- **Your objective**:
If a line includes "pytorch", copy it out of the entries.

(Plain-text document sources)
========================================================================

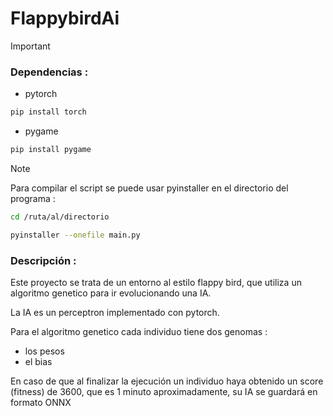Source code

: # FlappybirdAi
> [!IMPORTANT]
> ### Dependencias :
> - pytorch
>  ```bash
> pip install torch
> ```
> - pygame
>  ```bash
> pip install pygame
> ```

> [!NOTE]
> Para compilar el script se puede usar pyinstaller en el directorio del programa :
> ```bash
> cd /ruta/al/directorio
> ```
> ```bash
> pyinstaller --onefile main.py
> ```


### Descripción :
Este proyecto se trata de un entorno al estilo flappy bird, que utiliza un algoritmo genetico para ir evolucionando una IA.

La IA es un perceptron implementado con pytorch.

Para el algoritmo genetico cada individuo tiene dos genomas :
- los pesos
- el bias

En caso de que al finalizar la ejecución un individuo haya obtenido un score (fitness) de 3600, que es 1 minuto aproximadamente, su IA se guardará en formato ONNX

========================================================================

- **Result for this exercise**:
> - pytorch
La IA es un perceptron implementado con pytorch.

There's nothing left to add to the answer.